§ RECORDS SHOWN:

((

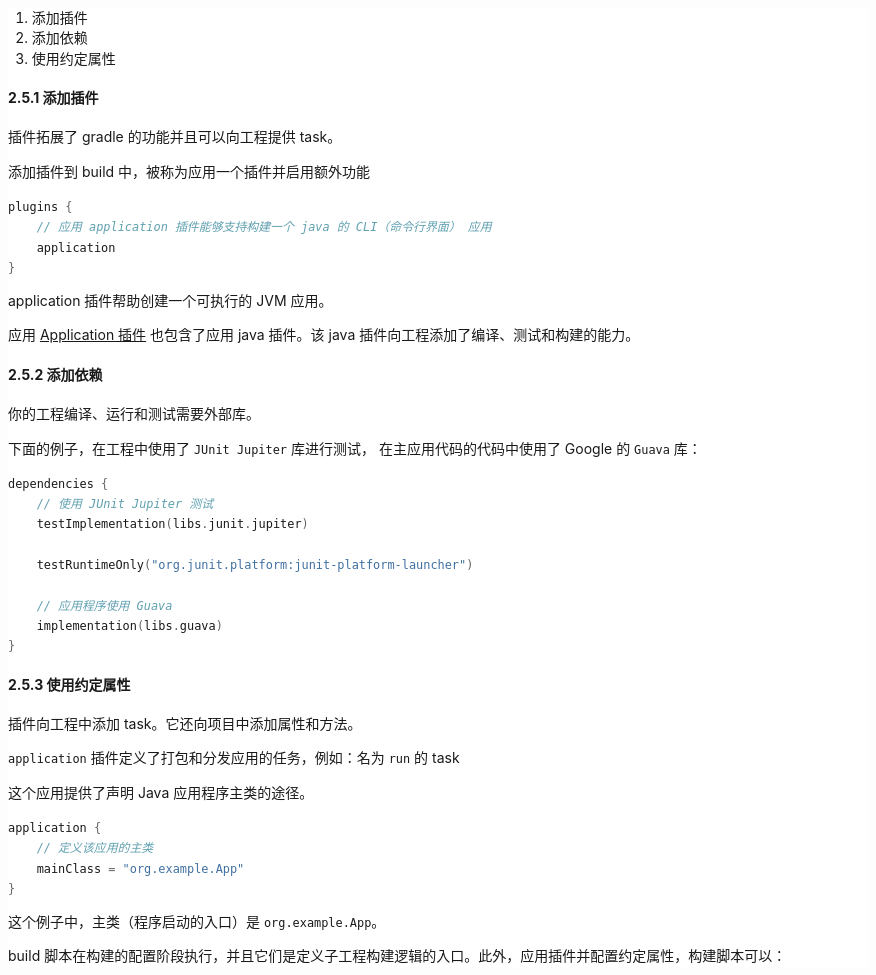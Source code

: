 1. 添加插件
2. 添加依赖
3. 使用约定属性

#### 2.5.1 添加插件

插件拓展了 gradle 的功能并且可以向工程提供 task。

添加插件到 build 中，被称为应用一个插件并启用额外功能

```kotlin
plugins {   
    // 应用 application 插件能够支持构建一个 java 的 CLI（命令行界面） 应用
    application
}
```

application 插件帮助创建一个可执行的 JVM 应用。

应用  [Application 插件](https://docs.gradle.org/current/userguide/application_plugin.html#application_plugin) 也包含了应用 java 插件。该 java 插件向工程添加了编译、测试和构建的能力。

#### 2.5.2 添加依赖

你的工程编译、运行和测试需要外部库。

下面的例子，在工程中使用了  `JUnit Jupiter` 库进行测试， 在主应用代码的代码中使用了 Google 的 `Guava` 库：

```kotlin
dependencies {  
    // 使用 JUnit Jupiter 测试
    testImplementation(libs.junit.jupiter)

    testRuntimeOnly("org.junit.platform:junit-platform-launcher")

    // 应用程序使用 Guava
    implementation(libs.guava)
}
```

#### 2.5.3 使用约定属性

插件向工程中添加 task。它还向项目中添加属性和方法。

`application` 插件定义了打包和分发应用的任务，例如：名为 `run` 的 task

这个应用提供了声明 Java 应用程序主类的途径。

```kotlin
application {   
    // 定义该应用的主类
    mainClass = "org.example.App"
}
```

这个例子中，主类（程序启动的入口）是 `org.example.App`。

build 脚本在构建的配置阶段执行，并且它们是定义子工程构建逻辑的入口。此外，应用插件并配置约定属性，构建脚本可以：
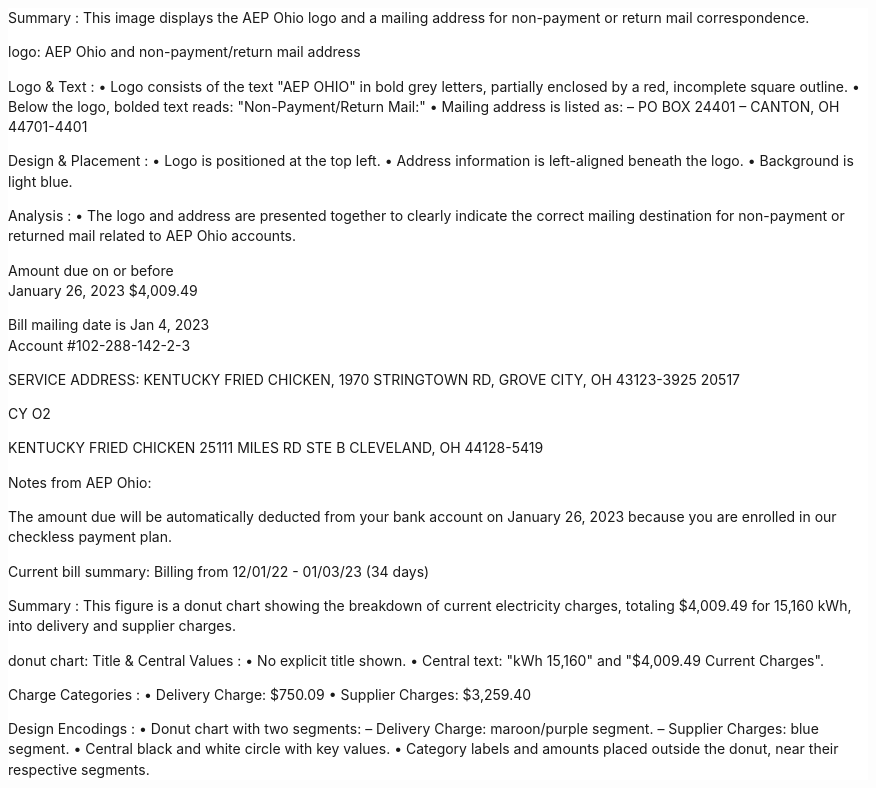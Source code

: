 Summary : This image displays the AEP Ohio logo and a mailing address for non-payment or return mail correspondence.

logo: AEP Ohio and non-payment/return mail address

Logo & Text :
  • Logo consists of the text "AEP OHIO" in bold grey letters, partially enclosed by a red, incomplete square outline.
  • Below the logo, bolded text reads: "Non-Payment/Return Mail:"
  • Mailing address is listed as:
    – PO BOX 24401
    – CANTON, OH 44701-4401

Design & Placement :
  • Logo is positioned at the top left.
  • Address information is left-aligned beneath the logo.
  • Background is light blue.

Analysis :
  • The logo and address are presented together to clearly indicate the correct mailing destination for non-payment or returned mail related to AEP Ohio accounts. 

Amount due on or before  
January 26, 2023 $4,009.49 

Bill mailing date is Jan 4, 2023  
Account #102-288-142-2-3 

SERVICE ADDRESS: KENTUCKY FRIED CHICKEN, 1970 STRINGTOWN RD, GROVE CITY, OH 43123-3925
  20517 

CY O2 

KENTUCKY FRIED CHICKEN
25111 MILES RD STE B
CLEVELAND, OH 44128-5419 

Notes from AEP Ohio:

The amount due will be automatically deducted from your bank account on January 26, 2023 because you are enrolled in our checkless payment plan. 

Current bill summary:
Billing from 12/01/22 - 01/03/23 (34 days) 

Summary : This figure is a donut chart showing the breakdown of current electricity charges, totaling $4,009.49 for 15,160 kWh, into delivery and supplier charges.

donut chart:
Title & Central Values :
  • No explicit title shown.
  • Central text: "kWh 15,160" and "$4,009.49 Current Charges".

Charge Categories :
  • Delivery Charge: $750.09
  • Supplier Charges: $3,259.40

Design Encodings :
  • Donut chart with two segments:
    – Delivery Charge: maroon/purple segment.
    – Supplier Charges: blue segment.
  • Central black and white circle with key values.
  • Category labels and amounts placed outside the donut, near their respective segments.
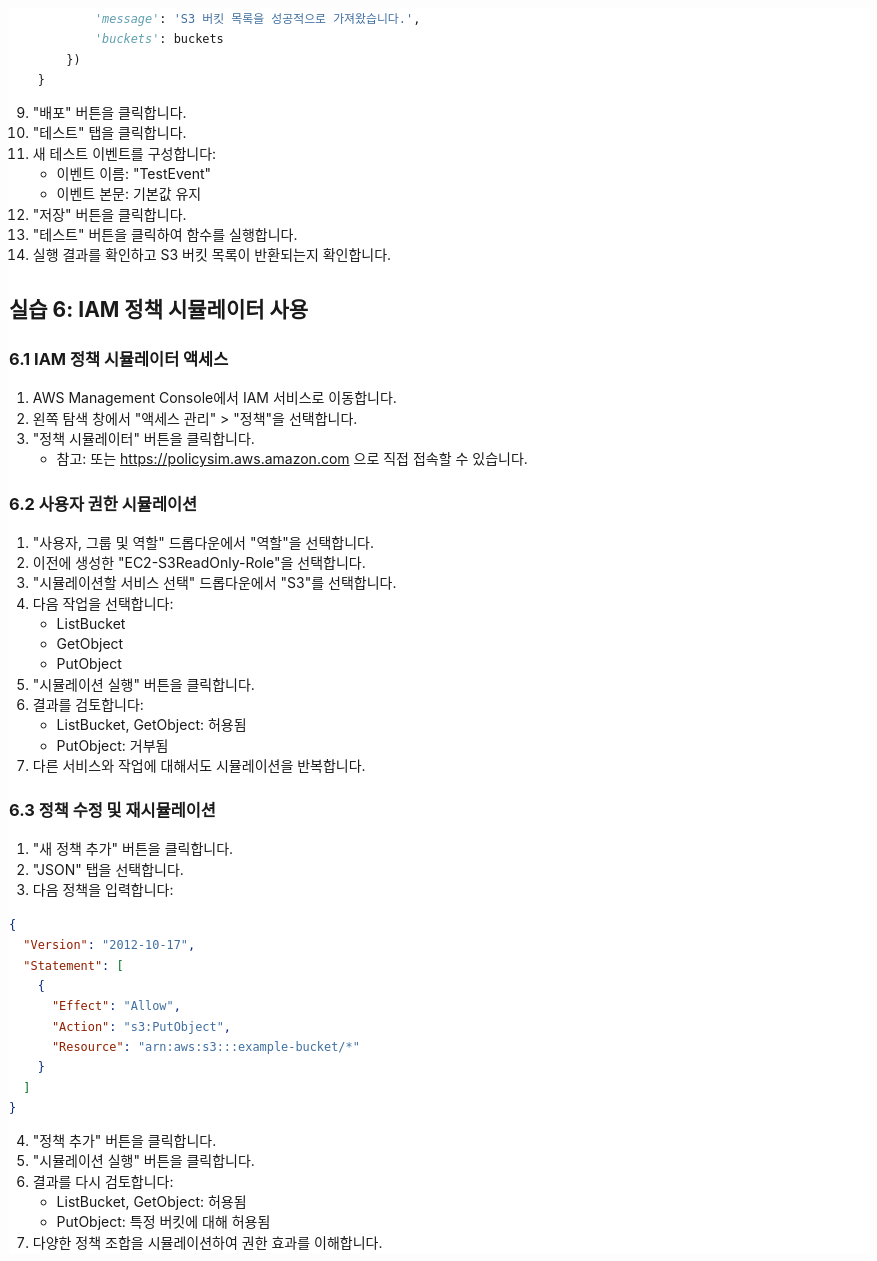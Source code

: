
 ```python
            'message': 'S3 버킷 목록을 성공적으로 가져왔습니다.',
            'buckets': buckets
        })
    }
```
9. "배포" 버튼을 클릭합니다.
10. "테스트" 탭을 클릭합니다.
11. 새 테스트 이벤트를 구성합니다:
    - 이벤트 이름: "TestEvent"
    - 이벤트 본문: 기본값 유지
12. "저장" 버튼을 클릭합니다.
13. "테스트" 버튼을 클릭하여 함수를 실행합니다.
14. 실행 결과를 확인하고 S3 버킷 목록이 반환되는지 확인합니다.

## 실습 6: IAM 정책 시뮬레이터 사용

### 6.1 IAM 정책 시뮬레이터 액세스
1. AWS Management Console에서 IAM 서비스로 이동합니다.
2. 왼쪽 탐색 창에서 "액세스 관리" > "정책"을 선택합니다.
3. "정책 시뮬레이터" 버튼을 클릭합니다.
   - 참고: 또는 https://policysim.aws.amazon.com 으로 직접 접속할 수 있습니다.

### 6.2 사용자 권한 시뮬레이션
1. "사용자, 그룹 및 역할" 드롭다운에서 "역할"을 선택합니다.
2. 이전에 생성한 "EC2-S3ReadOnly-Role"을 선택합니다.
3. "시뮬레이션할 서비스 선택" 드롭다운에서 "S3"를 선택합니다.
4. 다음 작업을 선택합니다:
   - ListBucket
   - GetObject
   - PutObject
5. "시뮬레이션 실행" 버튼을 클릭합니다.
6. 결과를 검토합니다:
   - ListBucket, GetObject: 허용됨
   - PutObject: 거부됨
7. 다른 서비스와 작업에 대해서도 시뮬레이션을 반복합니다.

### 6.3 정책 수정 및 재시뮬레이션
1. "새 정책 추가" 버튼을 클릭합니다.
2. "JSON" 탭을 선택합니다.
3. 다음 정책을 입력합니다:
```json
{
  "Version": "2012-10-17",
  "Statement": [
    {
      "Effect": "Allow",
      "Action": "s3:PutObject",
      "Resource": "arn:aws:s3:::example-bucket/*"
    }
  ]
}
```
4. "정책 추가" 버튼을 클릭합니다.
5. "시뮬레이션 실행" 버튼을 클릭합니다.
6. 결과를 다시 검토합니다:
   - ListBucket, GetObject: 허용됨
   - PutObject: 특정 버킷에 대해 허용됨
7. 다양한 정책 조합을 시뮬레이션하여 권한 효과를 이해합니다.
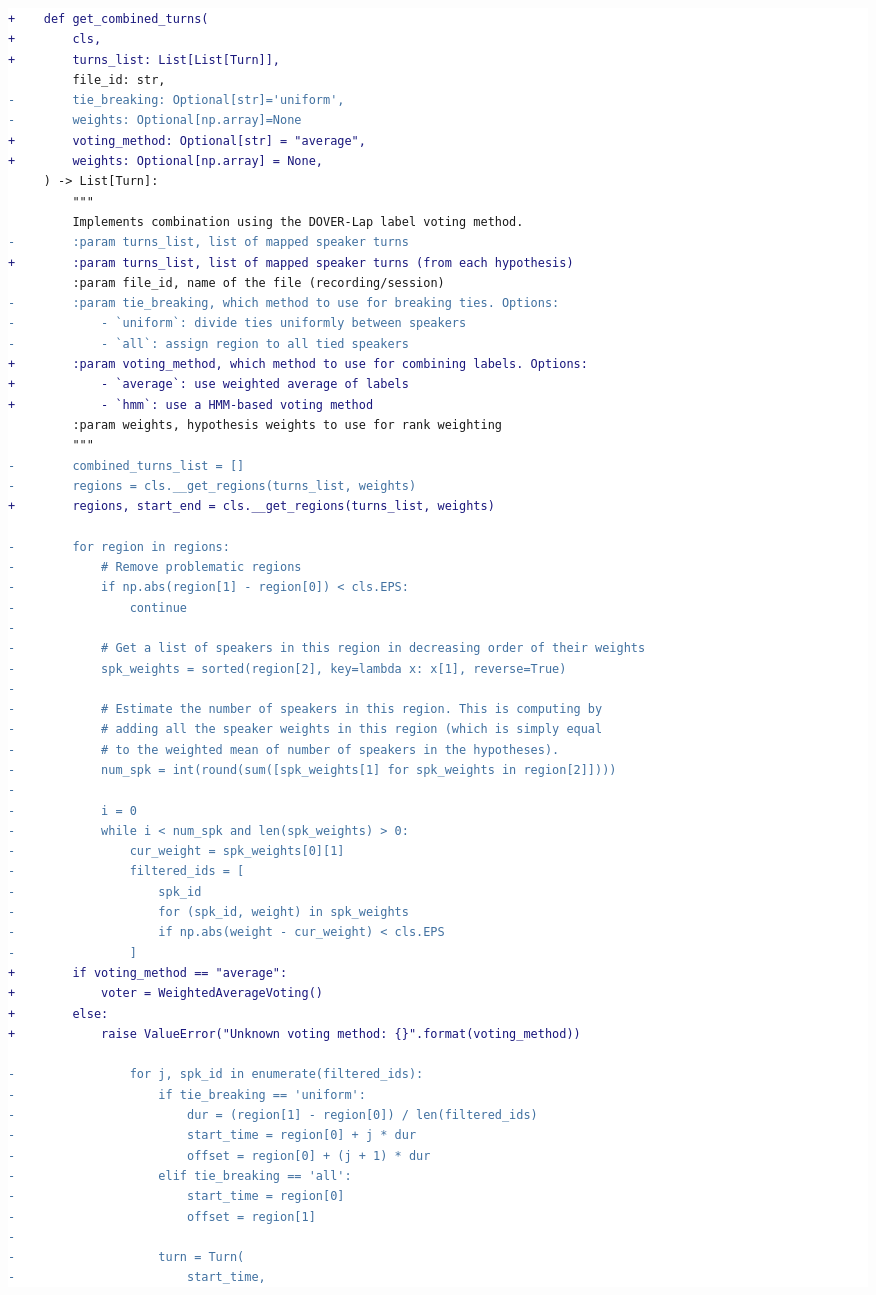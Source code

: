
 ```diff
+    def get_combined_turns(
+        cls,
+        turns_list: List[List[Turn]],
         file_id: str,
-        tie_breaking: Optional[str]='uniform',
-        weights: Optional[np.array]=None
+        voting_method: Optional[str] = "average",
+        weights: Optional[np.array] = None,
     ) -> List[Turn]:
         """
         Implements combination using the DOVER-Lap label voting method.
-        :param turns_list, list of mapped speaker turns
+        :param turns_list, list of mapped speaker turns (from each hypothesis)
         :param file_id, name of the file (recording/session)
-        :param tie_breaking, which method to use for breaking ties. Options:
-            - `uniform`: divide ties uniformly between speakers
-            - `all`: assign region to all tied speakers
+        :param voting_method, which method to use for combining labels. Options:
+            - `average`: use weighted average of labels
+            - `hmm`: use a HMM-based voting method
         :param weights, hypothesis weights to use for rank weighting
         """
-        combined_turns_list = []
-        regions = cls.__get_regions(turns_list, weights)
+        regions, start_end = cls.__get_regions(turns_list, weights)
 
-        for region in regions:
-            # Remove problematic regions
-            if np.abs(region[1] - region[0]) < cls.EPS:
-                continue
-            
-            # Get a list of speakers in this region in decreasing order of their weights
-            spk_weights = sorted(region[2], key=lambda x: x[1], reverse=True)
-
-            # Estimate the number of speakers in this region. This is computing by
-            # adding all the speaker weights in this region (which is simply equal
-            # to the weighted mean of number of speakers in the hypotheses).
-            num_spk = int(round(sum([spk_weights[1] for spk_weights in region[2]])))
-            
-            i = 0
-            while i < num_spk and len(spk_weights) > 0:
-                cur_weight = spk_weights[0][1]
-                filtered_ids = [
-                    spk_id
-                    for (spk_id, weight) in spk_weights
-                    if np.abs(weight - cur_weight) < cls.EPS
-                ]
+        if voting_method == "average":
+            voter = WeightedAverageVoting()
+        else:
+            raise ValueError("Unknown voting method: {}".format(voting_method))
 
-                for j, spk_id in enumerate(filtered_ids):
-                    if tie_breaking == 'uniform':
-                        dur = (region[1] - region[0]) / len(filtered_ids)
-                        start_time = region[0] + j * dur
-                        offset = region[0] + (j + 1) * dur
-                    elif tie_breaking == 'all':
-                        start_time = region[0]
-                        offset = region[1]
-                
-                    turn = Turn(
-                        start_time,
```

))

§ EXERCISE BRIEF: What you give back should be exactly the lines of the data above from the line with "incomplete square outline." through the line with "CANTON, OH 44701-4401", both of those included, and nothing more.

§ ANSWER TO THIS TASK:
  • Logo consists of the text "AEP OHIO" in bold grey letters, partially enclosed by a red, incomplete square outline.
  • Below the logo, bolded text reads: "Non-Payment/Return Mail:"
  • Mailing address is listed as:
    – PO BOX 24401
    – CANTON, OH 44701-4401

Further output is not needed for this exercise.